Problem> In the records below, find the line with "Then we get that" and the line with "By the Binomial". Print both exactly, along with every line between them, and no other line.

[Stored data]
◇ ◇ ◇ ◇ ◇ ◇ ◇

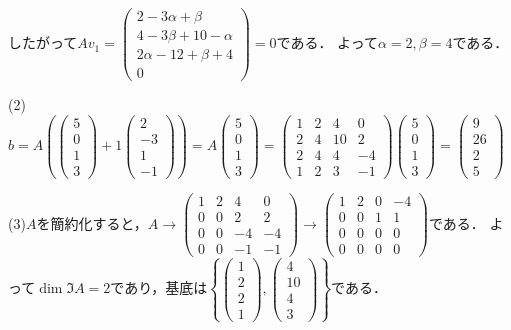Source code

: \documentclass[
		book,
		head_space=20mm,
		foot_space=20mm,
		gutter=10mm,
		line_length=190mm
]{jlreq}
\begin{document}
したがって$Av_1=\begin{pmatrix}
2-3\alpha+\beta\\
4-3\beta+10-\alpha\\
2\alpha-12+\beta+4\\
0
\end{pmatrix}=0$である．
よって$\alpha=2,\beta=4$である．

(2)$b=A(\begin{pmatrix}
5\\0\\1\\3
\end{pmatrix}+1\begin{pmatrix}
2\\-3\\1\\-1
\end{pmatrix})=A\begin{pmatrix}
5\\0\\1\\3
\end{pmatrix}=\begin{pmatrix}
1&2&4&0\\
2&4&10&2\\
2&4&4&-4\\
1&2&3&-1
\end{pmatrix}\begin{pmatrix}
5\\0\\1\\3
\end{pmatrix}=\begin{pmatrix}
9\\26\\2\\5
\end{pmatrix}$

(3)$A$を簡約化すると，$A\rightarrow \begin{pmatrix}
1&2&4&0\\
0&0&2&2\\
0&0&-4&-4\\
0&0&-1&-1
\end{pmatrix}\rightarrow \begin{pmatrix}
1&2&0&-4\\
0&0&1&1\\
0&0&0&0\\
0&0&0&0
\end{pmatrix}$である．
よって$\dim \Im A=2$であり，基底は$\left\{ \begin{pmatrix}
1\\2\\2\\1
\end{pmatrix},\begin{pmatrix}
4\\10\\4\\3
\end{pmatrix} \right\}$である．
\end{document}
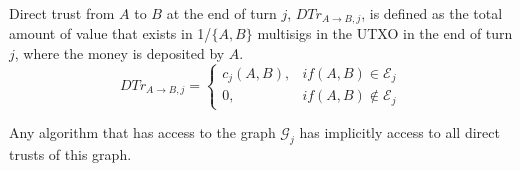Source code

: \documentclass[11pt]{llncs}
\theoremstyle{definition}
\begin{document}
     \begin{definition}
        Direct trust from $A$ to $B$ at the end of turn $j$, $DTr_{A \rightarrow B, j}$, is defined as the total amount of
        value that exists in 1/$\{A,B\}$ multisigs in the UTXO in the end of turn $j$, where the money is deposited by $A$.
        \begin{equation}
           DTr_{A \rightarrow B, j} =
              \begin{cases}
                 c_j\left(A, B\right), & if \left(A, B\right) \in \mathcal{E}_j \\
                 0, & if \left(A, B\right) \notin \mathcal{E}_j
              \end{cases}
        \end{equation}
     \end{definition}
     Any algorithm that has access to the graph $\mathcal{G}_j$ has implicitly access to all direct trusts of this graph.
\end{document}
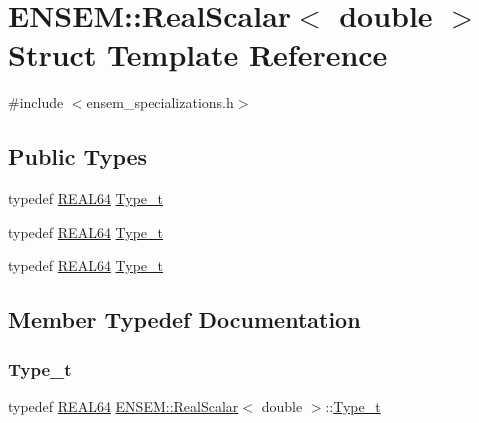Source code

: \hypertarget{structENSEM_1_1RealScalar_3_01double_01_4}{}\section{E\+N\+S\+EM\+:\+:Real\+Scalar$<$ double $>$ Struct Template Reference}
\label{structENSEM_1_1RealScalar_3_01double_01_4}


{\ttfamily \#include $<$ensem\+\_\+specializations.\+h$>$}

\subsection*{Public Types}
\begin{DoxyCompactItemize}
\item 
typedef \mbox{\hyperlink{namespaceENSEM_a85b215b9f1f43715aebee01718e25082}{R\+E\+A\+L64}} \mbox{\hyperlink{structENSEM_1_1RealScalar_3_01double_01_4_a15549d5ed238882861151026df8e74b3}{Type\+\_\+t}}
\item 
typedef \mbox{\hyperlink{namespaceENSEM_a85b215b9f1f43715aebee01718e25082}{R\+E\+A\+L64}} \mbox{\hyperlink{structENSEM_1_1RealScalar_3_01double_01_4_a15549d5ed238882861151026df8e74b3}{Type\+\_\+t}}
\item 
typedef \mbox{\hyperlink{namespaceENSEM_a85b215b9f1f43715aebee01718e25082}{R\+E\+A\+L64}} \mbox{\hyperlink{structENSEM_1_1RealScalar_3_01double_01_4_a15549d5ed238882861151026df8e74b3}{Type\+\_\+t}}
\end{DoxyCompactItemize}


\subsection{Member Typedef Documentation}
\mbox{\label{structENSEM_1_1RealScalar_3_01double_01_4_a15549d5ed238882861151026df8e74b3}} 
\subsubsection{\texorpdfstring{Type\_t}{Type\_t}\hspace{0.1cm}{\footnotesize\ttfamily [1/3]}}
{\footnotesize\ttfamily typedef \mbox{\hyperlink{namespaceENSEM_a85b215b9f1f43715aebee01718e25082}{R\+E\+A\+L64}} \mbox{\hyperlink{structENSEM_1_1RealScalar}{E\+N\+S\+E\+M\+::\+Real\+Scalar}}$<$ double $>$\+::\mbox{\hyperlink{structENSEM_1_1RealScalar_3_01double_01_4_a15549d5ed238882861151026df8e74b3}{Type\+\_\+t}}}

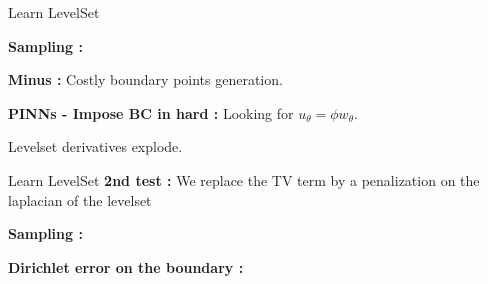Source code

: \begin{frame}{Learn LevelSet }	
	\begin{minipage}{0.26\linewidth}
		\textbf{Sampling :}
		\begin{center}
		\end{center}
	\end{minipage} \quad \begin{minipage}{0.70\linewidth}
		\centering
		
		\footnotesize\flushleft\vspace{-10pt}
		\qquad\qquad \textbf{Minus :} Costly boundary points generation.
	\end{minipage}
	
	\vspace{10pt}
	
	\textbf{PINNs - Impose BC in hard :} Looking for $u_\theta=\phi w_\theta$.
	\begin{center}
	\end{center}
	
	\vspace{-10pt}
	Levelset derivatives explode.
\end{frame}

\begin{frame}{Learn LevelSet }
	\textbf{2nd test :} We replace the TV term by a penalization on the laplacian of the levelset

	\begin{center}
	\end{center}

	\begin{minipage}{0.28\linewidth}
		\centering
		\textbf{Sampling :}
		
	\end{minipage} \quad \begin{minipage}{0.68\linewidth}
		\centering
		\textbf{Dirichlet error on the boundary :}
		
	\end{minipage}


\end{frame}

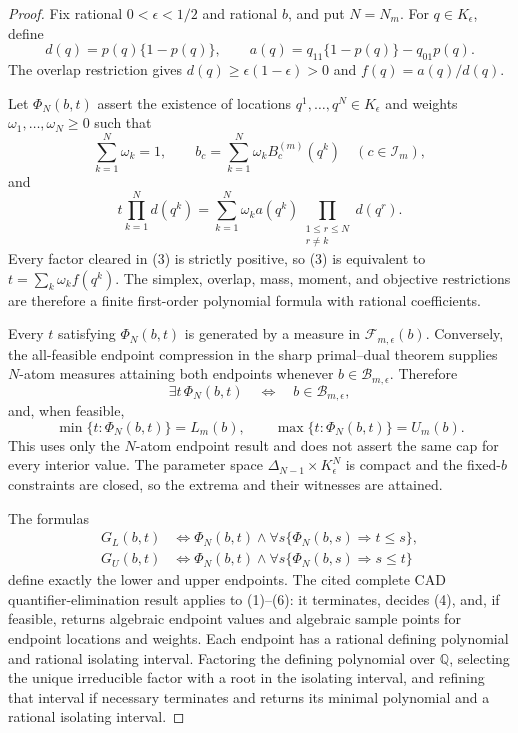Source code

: \documentclass{article}
\begin{document}
\begin{proof}
Fix rational \(0<\epsilon<1/2\) and rational \(b\), and put \(N=N_m\).  For \(q\in K_{\epsilon}\), define
\[
 d(q)=p(q)\{1-p(q)\},
 \qquad a(q)=q_{11}\{1-p(q)\}-q_{01}p(q).
\tag{1}
\]
The overlap restriction gives \(d(q)\geq\epsilon(1-\epsilon)>0\) and \(f(q)=a(q)/d(q)\).

Let \(\Phi_N(b,t)\) assert the existence of locations \(q^1,\ldots,q^N\in K_{\epsilon}\) and weights \(\omega_1,\ldots,\omega_N\geq0\) such that
\[
 \sum_{k=1}^N\omega_k=1,
 \qquad
 b_c=\sum_{k=1}^N\omega_kB_c^{(m)}(q^k)
 \quad(c\in\mathcal I_m),
\tag{2}
\]
and
\[
 t\prod_{k=1}^Nd(q^k)
 =\sum_{k=1}^N\omega_ka(q^k)
   \prod_{\substack{1\leq r\leq N\\r\neq k}}d(q^r).
\tag{3}
\]
Every factor cleared in (3) is strictly positive, so (3) is equivalent to \(t=\sum_k\omega_kf(q^k)\).  The simplex, overlap, mass, moment, and objective restrictions are therefore a finite first-order polynomial formula with rational coefficients.

Every \(t\) satisfying \(\Phi_N(b,t)\) is generated by a measure in \(\mathcal F_{m,\epsilon}(b)\).  Conversely, the all-feasible endpoint compression in the sharp primal--dual theorem supplies \(N\)-atom measures attaining both endpoints whenever \(b\in\mathcal B_{m,\epsilon}\).  Therefore
\[
 \exists t\,\Phi_N(b,t)\quad\Longleftrightarrow\quad b\in\mathcal B_{m,\epsilon},
\tag{4}
\]
and, when feasible,
\[
 \min\{t:\Phi_N(b,t)\}=L_m(b),
 \qquad
 \max\{t:\Phi_N(b,t)\}=U_m(b).
\tag{5}
\]
This uses only the \(N\)-atom endpoint result and does not assert the same cap for every interior value.  The parameter space \(\Delta_{N-1}\times K_{\epsilon}^N\) is compact and the fixed-\(b\) constraints are closed, so the extrema and their witnesses are attained.

The formulas
\[
 \begin{split}
 G_L(b,t)&\Longleftrightarrow
 \Phi_N(b,t)\wedge\forall s\{\Phi_N(b,s)\Rightarrow t\leq s\},\\
 G_U(b,t)&\Longleftrightarrow
 \Phi_N(b,t)\wedge\forall s\{\Phi_N(b,s)\Rightarrow s\leq t\}
 \end{split}
\tag{6}
\]
define exactly the lower and upper endpoints.  The cited complete CAD quantifier-elimination result applies to (1)--(6): it terminates, decides (4), and, if feasible, returns algebraic endpoint values and algebraic sample points for endpoint locations and weights.  Each endpoint has a rational defining polynomial and rational isolating interval.  Factoring the defining polynomial over \(\mathbb Q\), selecting the unique irreducible factor with a root in the isolating interval, and refining that interval if necessary terminates and returns its minimal polynomial and a rational isolating interval.


\end{proof}
\end{document}
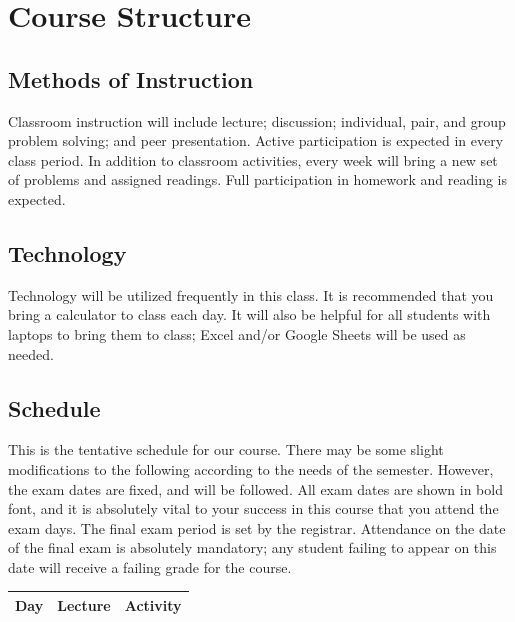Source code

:\documentclass[11pt]{article}
\begin{document}

\section*{Course Structure}

\subsection*{Methods of Instruction}
Classroom instruction will include lecture; discussion; individual,
pair, and group problem solving; and peer presentation. Active participation is expected in every class period. In addition to classroom activities, every week will bring a new set of problems and assigned readings.  Full participation in homework and reading is expected.

\subsection*{Technology}
Technology will be utilized frequently in this class. It is recommended that you bring a calculator to
class each day. It will also be helpful for all students with laptops to bring them to class; Excel and/or Google Sheets will be
used as needed.


\newpage
\subsection*{Schedule}

This is the tentative schedule for our course.  There may be some slight modifications to 
the following according to the needs of the semester. However, the exam dates are
fixed, and will be followed.  All exam dates are shown in bold font, and it is absolutely 
vital to your success in this course that you attend the exam days.  The final exam
period is set by the registrar.  Attendance on the date of the final exam is absolutely
mandatory; any student failing to appear on this date will receive a failing grade for
the course.

\begin{longtable}{|ll|l|l|}
\hline
\multicolumn{2}{|l|}{\bf Day} & {\bf Lecture} & {\bf Activity}\\
\hline
\endhead

\end{longtable}
\end{document}
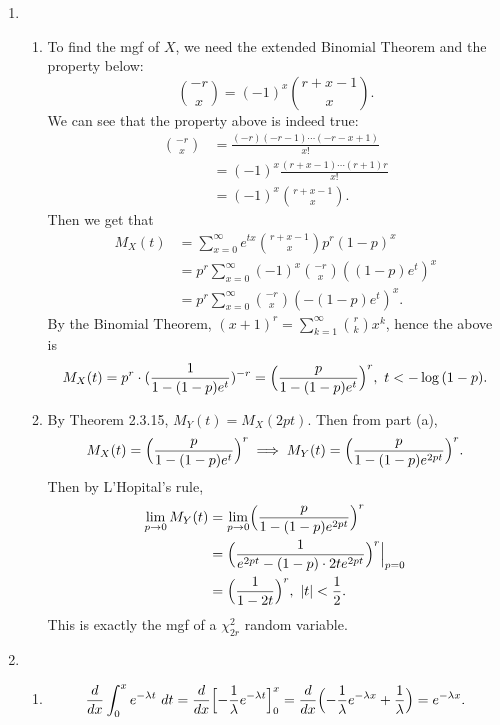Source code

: \documentclass{article}
\begin{document}
\begin{enumerate}
    \item \begin{enumerate}
        \item To find the mgf of $X$, we need the extended Binomial Theorem and the property below: 
        \[ \binom{-r}{x} = (-1)^x \binom{r + x - 1}{x}. \]
        We can see that the property above is indeed true: 
        \begin{align*}
            \binom{-r}{x} 
            &= \frac{(-r)(-r-1)\cdots(-r - x + 1)}{x!} \\
            &= (-1)^x \frac{(r + x - 1)\cdots(r + 1)r}{x!} \\
            &= (-1)^x \binom{r + x - 1}{x}.
        \end{align*}
        Then we get that 
        \begin{align*}
            M_X(t) 
            &= \sum_{x = 0}^{\infty} e^{tx} \binom{r + x - 1}{x} p^r (1 - p)^x \\
            &= p^r \sum_{x = 0}^{\infty} (-1)^x \binom{-r}{x} ((1 - p)e^t)^x \\
            &= p^r \sum_{x = 0}^{\infty} \binom{-r}{x} (-(1 - p)e^t)^x.
        \end{align*}
        By the Binomial Theorem, $(x + 1)^r = \sum_{k = 1}^{\infty} \binom{r}{k} x^k$, hence the above is 
        \[ M_X(t) = p^r \cdot (\frac{1}{1 - (1 - p)e^t})^{-r} 
        = \Bigl( \frac{p}{1 - (1 - p)e^t} \Bigr)^r, \ t < -\log{(1 - p)}. \]

        \item By Theorem 2.3.15, $M_Y(t) = M_X(2pt)$. Then from part (a), 
        \[ M_X(t) = \Bigl( \frac{p}{1 - (1 - p)e^t} \Bigr)^r 
        \implies M_Y(t) = \Bigl( \frac{p}{1 - (1 - p)e^{2pt}} \Bigr)^r. \]
        Then by L'Hopital's rule, 
        \begin{align*}
            \lim_{p \to 0} M_Y(t) 
            &= \lim_{p \to 0} \Bigl( \frac{p}{1 - (1 - p)e^{2pt}} \Bigr)^r \\
            &= \Bigl( \frac{1}{e^{2pt} - (1 - p) \cdot 2te^{2pt}} \Bigr)^r \Big|_{p = 0} \\
            &= \Bigl( \frac{1}{1 - 2t} \Bigr)^r, \ |t| < \frac{1}{2}.
        \end{align*}
        This is exactly the mgf of a $\chi^2_{2r}$ random variable.
    \end{enumerate}

    \item \begin{enumerate}
        \item \[ \frac{d}{dx} \int_{0}^{x} e^{-\lambda t} \ dt 
        = \frac{d}{dx} \Bigl[ -\frac{1}{\lambda}e^{-\lambda t} \Bigr]_0^x 
        = \frac{d}{dx} \Bigl( -\frac{1}{\lambda}e^{-\lambda x} + \frac{1}{\lambda} \Bigr)
        = e^{-\lambda x}. \]


\end{enumerate}
\end{enumerate}
\end{document}

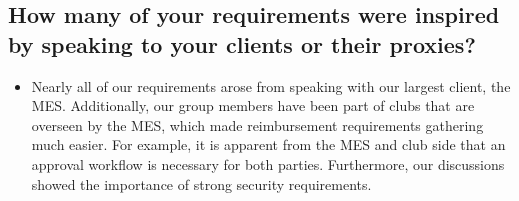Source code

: \documentclass[12pt]{article}
\begin{document}
\begin{enumerate}
  \subsection{How many of your requirements were inspired by speaking to your clients or their proxies?}
    \begin{itemize}
      \item Nearly all of our requirements arose from speaking with our largest client, the MES. Additionally, our group members have been part of clubs that are overseen by the MES, which made reimbursement requirements gathering much easier. For example, it is apparent from the MES and club side that an approval workflow is necessary for both parties. Furthermore, our discussions showed the importance of strong security requirements.
    \end{itemize}


\end{enumerate}
\end{document}
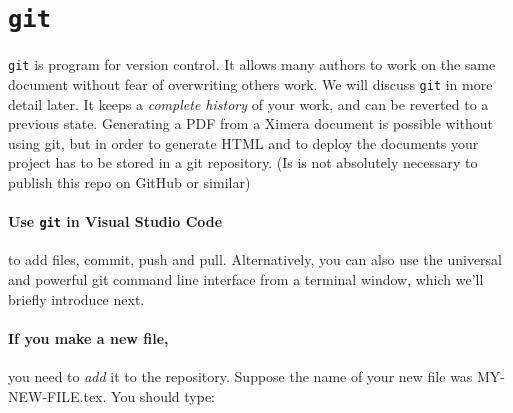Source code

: \documentclass{ximera}
\begin{document}

\section{\texttt{git}}
\texttt{git} is program for version control. It allows many authors
to work on the same document without fear
of overwriting others work. We will discuss \texttt{git} in more detail later.
It keeps a \textit{complete history} of your work, and can be reverted to a
previous state. 
Generating a PDF from a Ximera document is possible without using git, but in order to
generate HTML and to deploy the documents your project has to be stored in a git repository.
(Is is not absolutely necessary to publish this repo on GitHub or similar)

\paragraph{Use \texttt{git} in Visual Studio Code} to add files, commit, push and pull.
Alternatively, you can also use the universal and powerful git command line interface from a 
terminal window, which we'll briefly introduce next.

\paragraph{If you make a new file,} you need to \textit{add} it to the
repository. Suppose the name of your new file was MY-NEW-FILE.tex. You should
type:
\end{document}
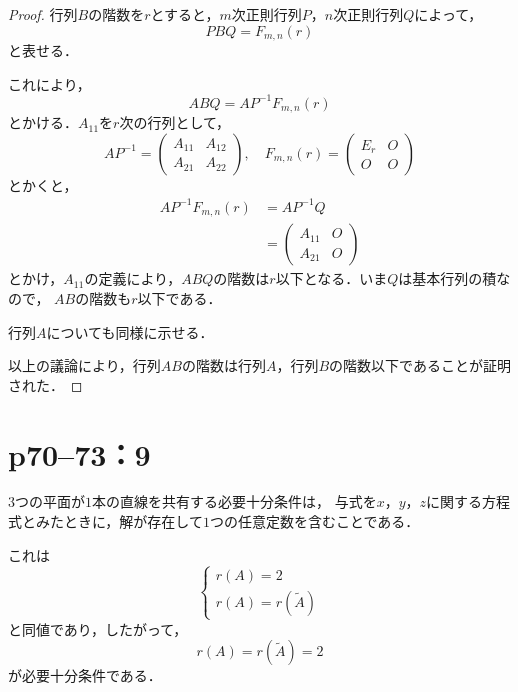 \documentclass[a4paper,10pt,fleqn]{ltjsarticle}
\begin{document}
\begin{leftbar}
    \begin{proof}
        行列$B$の階数を$r$とすると，$m$次正則行列$P$，$n$次正則行列$Q$によって，
        \[
            P B Q = F_{m,n} (r)
        \]
        と表せる．

        これにより，
        \[
            ABQ = A P^{-1} F_{m,n} (r)
        \]
        とかける．$A_{11}$を$r$次の行列として，
        \[
            A P^{-1} = \begin{pmatrix} A_{11} & A_{12} \\ A_{21} & A_{22} \end{pmatrix}, \quad F_{m,n} (r) = \begin{pmatrix} E_r & O \\ O & O \end{pmatrix}
        \]
        とかくと，
        \begin{align*}
            A P^{-1} F_{m,n} (r) & = A P^{-1} Q                                            \\
                                 & = \begin{pmatrix} A_{11}& O \\ A_{21} & O \end{pmatrix}
        \end{align*}
        とかけ，$A_{11}$の定義により，$ABQ$の階数は$r$以下となる．いま$Q$は基本行列の積なので， $AB$の階数も$r$以下である．

        行列$A$についても同様に示せる．

        以上の議論により，行列$AB$の階数は行列$A$，行列$B$の階数以下であることが証明された．

    \end{proof}
\end{leftbar}

\newpage


\section*{p70--73：9}

\begin{tleftbar}
    $3$つの平面が$1$本の直線を共有する必要十分条件は，
    与式を$x$，$y$，$z$に関する方程式とみたときに，解が存在して$1$つの任意定数を含むことである．

    これは
    \[
        \begin{cases}
            r(A)=2 \\
            r(A)=r(\tilde{A})
        \end{cases}
    \]
    と同値であり，したがって，
    \[
        r(A)=r(\tilde{A})=2
    \]
    が必要十分条件である．
\end{tleftbar}
\end{document}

◇ ◇ ◇ ◇ ◇ ◇ ◇

Completed exercise>
        Then we get that 
        \begin{align*}
            M_X(t) 
            &= \sum_{x = 0}^{\infty} e^{tx} \binom{r + x - 1}{x} p^r (1 - p)^x \\
            &= p^r \sum_{x = 0}^{\infty} (-1)^x \binom{-r}{x} ((1 - p)e^t)^x \\
            &= p^r \sum_{x = 0}^{\infty} \binom{-r}{x} (-(1 - p)e^t)^x.
        \end{align*}
        By the Binomial Theorem, $(x + 1)^r = \sum_{k = 1}^{\infty} \binom{r}{k} x^k$, hence the above is 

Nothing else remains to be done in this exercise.